### The task
Locate each line of the material that contains "subsection", then return it.

:::

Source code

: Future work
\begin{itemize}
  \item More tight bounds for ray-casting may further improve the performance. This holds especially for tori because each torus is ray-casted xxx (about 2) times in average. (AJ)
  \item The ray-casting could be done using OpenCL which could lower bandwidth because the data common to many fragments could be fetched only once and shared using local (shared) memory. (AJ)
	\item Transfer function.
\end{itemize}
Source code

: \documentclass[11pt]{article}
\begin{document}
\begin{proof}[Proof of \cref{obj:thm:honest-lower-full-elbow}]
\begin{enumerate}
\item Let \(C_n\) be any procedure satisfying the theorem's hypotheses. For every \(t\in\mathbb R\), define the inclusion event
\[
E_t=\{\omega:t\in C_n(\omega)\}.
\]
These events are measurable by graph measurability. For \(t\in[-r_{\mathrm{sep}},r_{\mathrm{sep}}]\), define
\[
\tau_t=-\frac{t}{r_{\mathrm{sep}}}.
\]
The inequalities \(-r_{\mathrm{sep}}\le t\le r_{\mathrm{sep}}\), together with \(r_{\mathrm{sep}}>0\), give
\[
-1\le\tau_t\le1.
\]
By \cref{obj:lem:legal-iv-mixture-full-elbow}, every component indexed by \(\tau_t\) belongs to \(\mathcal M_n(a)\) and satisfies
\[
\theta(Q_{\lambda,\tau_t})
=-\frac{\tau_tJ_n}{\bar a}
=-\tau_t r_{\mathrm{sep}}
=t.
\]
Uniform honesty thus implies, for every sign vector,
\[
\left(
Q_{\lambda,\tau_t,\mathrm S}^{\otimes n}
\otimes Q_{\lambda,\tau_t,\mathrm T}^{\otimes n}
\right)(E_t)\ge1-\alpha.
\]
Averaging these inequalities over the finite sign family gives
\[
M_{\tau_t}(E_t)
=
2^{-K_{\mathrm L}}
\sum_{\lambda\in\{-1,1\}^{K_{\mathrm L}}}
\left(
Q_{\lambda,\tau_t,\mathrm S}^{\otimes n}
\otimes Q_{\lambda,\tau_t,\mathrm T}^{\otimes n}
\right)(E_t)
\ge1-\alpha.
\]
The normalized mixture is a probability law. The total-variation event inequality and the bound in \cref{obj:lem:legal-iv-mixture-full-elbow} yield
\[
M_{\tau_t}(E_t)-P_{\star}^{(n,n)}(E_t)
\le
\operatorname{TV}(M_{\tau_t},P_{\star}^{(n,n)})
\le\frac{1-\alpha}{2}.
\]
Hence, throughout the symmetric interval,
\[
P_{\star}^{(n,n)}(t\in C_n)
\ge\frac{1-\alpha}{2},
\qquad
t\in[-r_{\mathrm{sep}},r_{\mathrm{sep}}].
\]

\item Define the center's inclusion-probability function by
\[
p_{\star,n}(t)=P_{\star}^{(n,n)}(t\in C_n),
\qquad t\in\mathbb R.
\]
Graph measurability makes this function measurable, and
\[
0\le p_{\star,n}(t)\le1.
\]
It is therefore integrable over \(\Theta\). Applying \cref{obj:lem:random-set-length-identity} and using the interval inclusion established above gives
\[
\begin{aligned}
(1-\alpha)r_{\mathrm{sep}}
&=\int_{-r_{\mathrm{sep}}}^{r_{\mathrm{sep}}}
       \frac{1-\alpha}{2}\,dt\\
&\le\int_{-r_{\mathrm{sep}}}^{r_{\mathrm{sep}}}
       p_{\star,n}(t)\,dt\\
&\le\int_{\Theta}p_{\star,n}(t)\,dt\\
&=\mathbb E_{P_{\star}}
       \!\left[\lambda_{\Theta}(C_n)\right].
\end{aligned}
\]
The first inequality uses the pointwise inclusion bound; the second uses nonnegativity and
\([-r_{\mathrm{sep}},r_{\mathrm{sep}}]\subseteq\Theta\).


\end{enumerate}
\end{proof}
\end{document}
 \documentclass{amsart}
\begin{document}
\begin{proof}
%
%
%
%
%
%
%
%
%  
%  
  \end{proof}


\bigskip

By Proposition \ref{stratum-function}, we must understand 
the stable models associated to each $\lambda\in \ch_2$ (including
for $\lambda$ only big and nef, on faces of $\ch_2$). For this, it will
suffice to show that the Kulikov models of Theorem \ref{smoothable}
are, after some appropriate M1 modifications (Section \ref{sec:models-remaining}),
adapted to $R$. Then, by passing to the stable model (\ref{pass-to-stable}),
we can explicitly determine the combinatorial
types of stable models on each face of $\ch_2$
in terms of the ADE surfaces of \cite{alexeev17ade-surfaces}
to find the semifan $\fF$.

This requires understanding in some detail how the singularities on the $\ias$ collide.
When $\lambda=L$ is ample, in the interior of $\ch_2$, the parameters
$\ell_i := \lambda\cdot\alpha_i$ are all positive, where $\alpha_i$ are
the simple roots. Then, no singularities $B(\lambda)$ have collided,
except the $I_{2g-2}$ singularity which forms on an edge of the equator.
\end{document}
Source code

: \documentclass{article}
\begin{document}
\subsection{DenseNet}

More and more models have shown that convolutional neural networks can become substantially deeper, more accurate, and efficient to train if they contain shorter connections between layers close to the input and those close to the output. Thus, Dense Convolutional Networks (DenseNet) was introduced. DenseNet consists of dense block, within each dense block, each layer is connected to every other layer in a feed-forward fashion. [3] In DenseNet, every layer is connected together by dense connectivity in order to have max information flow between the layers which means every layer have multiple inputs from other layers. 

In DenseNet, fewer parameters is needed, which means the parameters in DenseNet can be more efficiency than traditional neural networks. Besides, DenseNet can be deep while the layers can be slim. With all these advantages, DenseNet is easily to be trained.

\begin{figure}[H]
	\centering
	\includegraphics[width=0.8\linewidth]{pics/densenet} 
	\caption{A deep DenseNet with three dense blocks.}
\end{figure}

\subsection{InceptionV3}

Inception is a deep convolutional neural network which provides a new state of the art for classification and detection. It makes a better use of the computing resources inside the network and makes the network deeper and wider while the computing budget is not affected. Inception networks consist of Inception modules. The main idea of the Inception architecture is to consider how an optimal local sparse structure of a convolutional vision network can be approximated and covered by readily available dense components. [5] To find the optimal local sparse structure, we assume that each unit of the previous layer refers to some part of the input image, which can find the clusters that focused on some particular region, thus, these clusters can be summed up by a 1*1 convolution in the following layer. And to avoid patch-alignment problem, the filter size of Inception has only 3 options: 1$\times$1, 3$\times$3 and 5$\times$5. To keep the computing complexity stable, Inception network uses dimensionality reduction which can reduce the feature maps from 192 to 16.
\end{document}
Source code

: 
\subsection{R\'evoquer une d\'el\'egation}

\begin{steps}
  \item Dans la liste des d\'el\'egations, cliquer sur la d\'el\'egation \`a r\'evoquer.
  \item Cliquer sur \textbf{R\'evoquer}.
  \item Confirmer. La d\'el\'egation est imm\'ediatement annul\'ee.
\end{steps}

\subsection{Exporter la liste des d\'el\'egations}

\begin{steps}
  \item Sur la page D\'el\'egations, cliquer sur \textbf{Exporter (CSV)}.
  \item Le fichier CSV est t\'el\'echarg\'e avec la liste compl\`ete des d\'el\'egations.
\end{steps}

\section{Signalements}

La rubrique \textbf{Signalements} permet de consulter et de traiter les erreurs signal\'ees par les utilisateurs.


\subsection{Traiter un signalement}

:::

### Final answer
\subsection{DenseNet}
\subsection{InceptionV3}
\subsection{R\'evoquer une d\'el\'egation}
\subsection{Exporter la liste des d\'el\'egations}
\subsection{Traiter un signalement}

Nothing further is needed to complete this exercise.